Can I thaw my turkey on the porch?
If you are fortunate enough to live in a climate that’s basically a large outdoor refrigerator this time of year, you may think that if the temps outside don’t climb above 40°F, you could thaw your bird outside and spare some room in the fridge—but you’d be wrong.
You cannot guarantee the temperature of the turkey when it’s outside. A little bit of sun exposure can make the turkey’s temps climb quickly, leading to bacterial growth. In the shade, you may be surprised to learn the turkey is actually cooler than your fridge, and it stays frozen.
If you need room in your fridge, put the drinks on ice in a cooler, and put them outside. Don’t risk food poisoning by placing your turkey outside.
The best ways to thaw a turkey
The refrigerator method
The most recommended (and safest) way to thaw a turkey is in the refrigerator. It isn’t speedy, but you don’t have to worry about making everyone ill. The turkey stays well above the danger zone, which reduces bacteria growth, and it thaws evenly.
You’ll need some time, however. Give yourself one day for every four to five pounds of bird.
These guidelines might help:
4- to 12-pound turkey: 1 to 3 days
12- to 16-pound turkey: 3 to 4 days
16- to 20-pound turkey: 4 to 5 days
20- to 24-pound turkey: 5 to 6 days
When you are ready to move the turkey from the deep freeze to your fridge, be sure to put the turkey on a rimmed baking sheet or platter. This will catch any juices or fluids that might leak out of the turkey during the thawing process. Also, place the turkey at the lowest point in your fridge so juices that might leak won’t land on any ready-to-eat foods.
The cold-water method
Sometimes, even the best-laid plans for thawing a turkey don’t work out. You forgot, or you found out at the last minute that you’re now hosting. That’s OK. There’s another safe method for turkey thawing.
Like a fridge thaw, the cold-water method is also time-consuming. However, it will shave off days’ worth of thawing time and is still safe—if you do it correctly.

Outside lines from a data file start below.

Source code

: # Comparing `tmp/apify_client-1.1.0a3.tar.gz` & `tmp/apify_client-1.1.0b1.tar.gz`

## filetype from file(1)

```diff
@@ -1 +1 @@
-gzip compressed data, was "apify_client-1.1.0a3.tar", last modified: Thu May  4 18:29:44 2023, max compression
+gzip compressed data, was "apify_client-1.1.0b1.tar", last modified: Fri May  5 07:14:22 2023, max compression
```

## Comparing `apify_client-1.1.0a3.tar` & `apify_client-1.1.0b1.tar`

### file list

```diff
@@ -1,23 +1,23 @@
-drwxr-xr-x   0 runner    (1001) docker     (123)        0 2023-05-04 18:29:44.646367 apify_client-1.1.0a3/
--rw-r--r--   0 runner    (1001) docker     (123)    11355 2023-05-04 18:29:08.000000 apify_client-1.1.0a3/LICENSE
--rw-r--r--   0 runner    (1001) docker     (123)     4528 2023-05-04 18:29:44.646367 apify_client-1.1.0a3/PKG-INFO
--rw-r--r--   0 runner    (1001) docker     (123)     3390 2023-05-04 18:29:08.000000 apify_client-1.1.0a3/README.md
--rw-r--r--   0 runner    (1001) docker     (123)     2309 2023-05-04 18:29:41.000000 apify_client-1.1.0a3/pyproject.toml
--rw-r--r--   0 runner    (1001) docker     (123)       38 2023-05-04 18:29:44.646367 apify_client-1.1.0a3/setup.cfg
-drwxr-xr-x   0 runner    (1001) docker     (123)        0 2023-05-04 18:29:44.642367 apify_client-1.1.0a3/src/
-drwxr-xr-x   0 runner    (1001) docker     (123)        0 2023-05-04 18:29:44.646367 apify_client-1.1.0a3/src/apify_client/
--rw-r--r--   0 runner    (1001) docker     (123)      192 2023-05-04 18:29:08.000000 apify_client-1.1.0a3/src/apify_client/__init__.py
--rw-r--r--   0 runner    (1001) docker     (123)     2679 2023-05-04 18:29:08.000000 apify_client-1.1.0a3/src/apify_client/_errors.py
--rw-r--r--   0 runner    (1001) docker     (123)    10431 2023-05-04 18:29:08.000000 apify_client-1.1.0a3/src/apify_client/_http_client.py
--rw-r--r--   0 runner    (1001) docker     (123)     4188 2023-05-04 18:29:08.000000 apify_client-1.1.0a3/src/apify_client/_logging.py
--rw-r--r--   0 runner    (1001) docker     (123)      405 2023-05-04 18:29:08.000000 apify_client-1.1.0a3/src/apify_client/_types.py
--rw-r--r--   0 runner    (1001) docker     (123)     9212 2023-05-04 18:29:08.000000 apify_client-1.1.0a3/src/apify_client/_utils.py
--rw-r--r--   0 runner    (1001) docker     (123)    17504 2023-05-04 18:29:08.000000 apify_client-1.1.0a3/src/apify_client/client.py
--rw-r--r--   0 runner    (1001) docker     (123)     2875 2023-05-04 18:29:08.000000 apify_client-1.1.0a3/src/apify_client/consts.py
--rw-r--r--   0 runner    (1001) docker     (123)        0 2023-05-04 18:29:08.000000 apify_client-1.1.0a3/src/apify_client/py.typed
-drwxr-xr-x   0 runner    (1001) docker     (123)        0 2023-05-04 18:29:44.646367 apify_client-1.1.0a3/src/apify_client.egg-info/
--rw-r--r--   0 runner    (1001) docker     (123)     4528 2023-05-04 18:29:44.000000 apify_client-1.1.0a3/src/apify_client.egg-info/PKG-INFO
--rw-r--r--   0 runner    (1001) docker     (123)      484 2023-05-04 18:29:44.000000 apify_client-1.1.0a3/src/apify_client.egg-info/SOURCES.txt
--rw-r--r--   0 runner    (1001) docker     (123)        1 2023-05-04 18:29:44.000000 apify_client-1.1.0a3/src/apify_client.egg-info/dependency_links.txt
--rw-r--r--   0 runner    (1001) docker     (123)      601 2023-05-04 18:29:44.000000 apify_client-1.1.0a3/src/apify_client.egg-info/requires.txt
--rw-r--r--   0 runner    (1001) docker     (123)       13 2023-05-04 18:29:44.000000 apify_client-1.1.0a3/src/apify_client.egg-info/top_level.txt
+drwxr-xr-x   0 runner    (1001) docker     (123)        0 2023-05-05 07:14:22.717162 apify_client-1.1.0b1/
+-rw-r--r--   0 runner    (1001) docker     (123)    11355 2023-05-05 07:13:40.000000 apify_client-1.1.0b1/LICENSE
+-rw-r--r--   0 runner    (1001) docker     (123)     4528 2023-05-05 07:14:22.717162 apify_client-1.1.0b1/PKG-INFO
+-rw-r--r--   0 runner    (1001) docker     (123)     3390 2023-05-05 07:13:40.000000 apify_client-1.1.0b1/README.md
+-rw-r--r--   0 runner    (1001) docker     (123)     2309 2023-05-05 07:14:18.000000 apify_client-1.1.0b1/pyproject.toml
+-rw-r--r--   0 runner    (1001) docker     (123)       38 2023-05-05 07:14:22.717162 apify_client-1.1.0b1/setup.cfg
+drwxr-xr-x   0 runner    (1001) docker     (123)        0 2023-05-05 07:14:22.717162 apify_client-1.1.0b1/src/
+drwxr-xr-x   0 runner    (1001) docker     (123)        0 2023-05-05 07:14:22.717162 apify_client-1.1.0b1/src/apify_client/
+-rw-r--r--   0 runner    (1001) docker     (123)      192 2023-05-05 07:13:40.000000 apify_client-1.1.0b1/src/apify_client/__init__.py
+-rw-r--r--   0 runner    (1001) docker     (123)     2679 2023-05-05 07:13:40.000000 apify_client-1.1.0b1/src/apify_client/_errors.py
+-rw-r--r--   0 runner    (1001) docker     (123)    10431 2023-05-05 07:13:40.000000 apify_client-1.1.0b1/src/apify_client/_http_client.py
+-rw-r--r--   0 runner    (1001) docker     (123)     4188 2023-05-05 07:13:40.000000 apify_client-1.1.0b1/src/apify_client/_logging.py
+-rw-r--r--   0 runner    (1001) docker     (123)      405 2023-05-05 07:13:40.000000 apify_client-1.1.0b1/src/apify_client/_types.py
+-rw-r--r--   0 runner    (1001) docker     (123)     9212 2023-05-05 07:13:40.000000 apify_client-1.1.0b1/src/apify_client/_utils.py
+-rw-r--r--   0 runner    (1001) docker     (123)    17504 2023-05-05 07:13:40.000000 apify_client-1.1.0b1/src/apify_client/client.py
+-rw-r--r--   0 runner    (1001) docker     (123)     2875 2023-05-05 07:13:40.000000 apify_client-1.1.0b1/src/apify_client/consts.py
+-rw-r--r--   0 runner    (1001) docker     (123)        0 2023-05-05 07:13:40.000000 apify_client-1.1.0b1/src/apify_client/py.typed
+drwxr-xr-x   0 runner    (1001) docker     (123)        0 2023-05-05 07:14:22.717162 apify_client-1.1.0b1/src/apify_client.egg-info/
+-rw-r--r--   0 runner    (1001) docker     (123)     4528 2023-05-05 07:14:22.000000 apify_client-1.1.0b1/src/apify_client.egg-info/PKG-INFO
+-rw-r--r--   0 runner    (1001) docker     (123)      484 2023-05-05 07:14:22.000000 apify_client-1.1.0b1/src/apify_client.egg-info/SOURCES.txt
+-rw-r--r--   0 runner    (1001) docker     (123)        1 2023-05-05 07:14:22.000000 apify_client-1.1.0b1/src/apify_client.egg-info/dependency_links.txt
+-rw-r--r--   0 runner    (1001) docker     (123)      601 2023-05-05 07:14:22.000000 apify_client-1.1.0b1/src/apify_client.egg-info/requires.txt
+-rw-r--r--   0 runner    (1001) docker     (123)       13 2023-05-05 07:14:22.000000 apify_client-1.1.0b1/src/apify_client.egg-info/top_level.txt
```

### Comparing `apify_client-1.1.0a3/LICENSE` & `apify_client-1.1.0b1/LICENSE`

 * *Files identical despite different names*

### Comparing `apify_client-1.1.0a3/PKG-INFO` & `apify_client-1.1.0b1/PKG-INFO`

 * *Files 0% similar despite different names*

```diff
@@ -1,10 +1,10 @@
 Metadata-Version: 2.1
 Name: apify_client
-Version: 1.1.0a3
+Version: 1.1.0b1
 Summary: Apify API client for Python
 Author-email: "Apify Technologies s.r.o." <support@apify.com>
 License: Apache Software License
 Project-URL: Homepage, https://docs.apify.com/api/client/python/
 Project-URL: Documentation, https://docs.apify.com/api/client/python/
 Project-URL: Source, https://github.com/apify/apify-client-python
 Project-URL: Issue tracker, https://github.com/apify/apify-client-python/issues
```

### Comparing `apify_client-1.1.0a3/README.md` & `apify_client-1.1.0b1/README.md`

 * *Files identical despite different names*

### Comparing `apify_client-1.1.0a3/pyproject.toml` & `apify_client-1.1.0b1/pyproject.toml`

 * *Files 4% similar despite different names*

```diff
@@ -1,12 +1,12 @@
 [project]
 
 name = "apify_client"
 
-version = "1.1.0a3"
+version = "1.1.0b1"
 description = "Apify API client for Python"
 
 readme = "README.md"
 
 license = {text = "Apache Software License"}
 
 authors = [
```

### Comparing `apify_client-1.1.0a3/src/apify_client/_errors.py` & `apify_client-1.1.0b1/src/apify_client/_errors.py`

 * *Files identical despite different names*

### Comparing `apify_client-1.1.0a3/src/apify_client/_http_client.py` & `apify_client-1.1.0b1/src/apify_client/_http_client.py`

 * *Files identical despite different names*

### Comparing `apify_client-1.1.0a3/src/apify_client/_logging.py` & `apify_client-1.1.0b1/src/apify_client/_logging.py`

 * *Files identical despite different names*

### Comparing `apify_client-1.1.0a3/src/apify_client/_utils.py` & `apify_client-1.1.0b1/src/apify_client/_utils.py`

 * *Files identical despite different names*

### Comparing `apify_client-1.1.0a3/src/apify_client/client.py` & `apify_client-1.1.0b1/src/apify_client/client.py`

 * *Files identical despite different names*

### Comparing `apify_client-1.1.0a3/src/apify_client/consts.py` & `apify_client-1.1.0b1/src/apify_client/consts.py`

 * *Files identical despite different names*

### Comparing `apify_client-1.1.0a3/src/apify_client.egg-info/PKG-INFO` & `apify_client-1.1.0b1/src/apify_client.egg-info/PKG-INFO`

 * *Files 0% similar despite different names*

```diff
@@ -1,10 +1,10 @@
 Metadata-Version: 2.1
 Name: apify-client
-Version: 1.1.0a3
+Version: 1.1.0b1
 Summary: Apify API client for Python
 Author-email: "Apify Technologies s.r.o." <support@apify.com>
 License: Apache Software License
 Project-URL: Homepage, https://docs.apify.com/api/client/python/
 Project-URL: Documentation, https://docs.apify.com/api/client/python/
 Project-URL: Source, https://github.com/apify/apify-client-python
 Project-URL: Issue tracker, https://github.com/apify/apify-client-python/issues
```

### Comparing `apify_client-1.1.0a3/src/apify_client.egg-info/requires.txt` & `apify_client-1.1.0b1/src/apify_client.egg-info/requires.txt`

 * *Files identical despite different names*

Place your frozen turkey in a large sink or container (a five-gallon bucket is good). Pour ice-cold water over the turkey. You may need to place something on the turkey to keep it fully submerged. The water needs to be at 40°F or below; an instant-read thermometer will help you get an accurate, quick read. If it’s too warm, add ice.
Leave the turkey in the water for 30 minutes, then replace the water with more cold water (and ice if necessary). Repeat the water-replacement cycle every 30 minutes until the turkey is thawed. Plan to thaw the turkey in the water for an hour for every two pounds.
These guidelines will help:
4- to 12-pound turkey: 2 to 6 hours
12- to 16-pound turkey: 6 to 8 hours
16- to 20-pound turkey: 8 to 10 hours
20- to 24-pound turkey: 10 to 12 hours
The water should always be at or below 40°F in order to slow bacterial growth. When it goes above this threshold, you need more cold water. Thirty minutes is the recommended time frame. After that, the water is unlikely to stay chilled.
How the cold-water thawing method can be bad
The cold-water thawing method is handy when you’re in a pinch, but you have to be committed to it. If you’re not, you may skip a water replacement cycle, which could allow the temperature of the water and turkey to start climbing. That invites bacterial growth, which can lead to a foodborne illness.
If you cannot stand guard over your thawing turkey for half a day or more, you need to stick with thawing in the fridge or recruit a turkey-thawing friend. This method is effective and handy, but it’s not without its risks.
You can also roast a frozen turkey without the thawing method. It will double your cook time, but it is possible, and the bird will be delicious.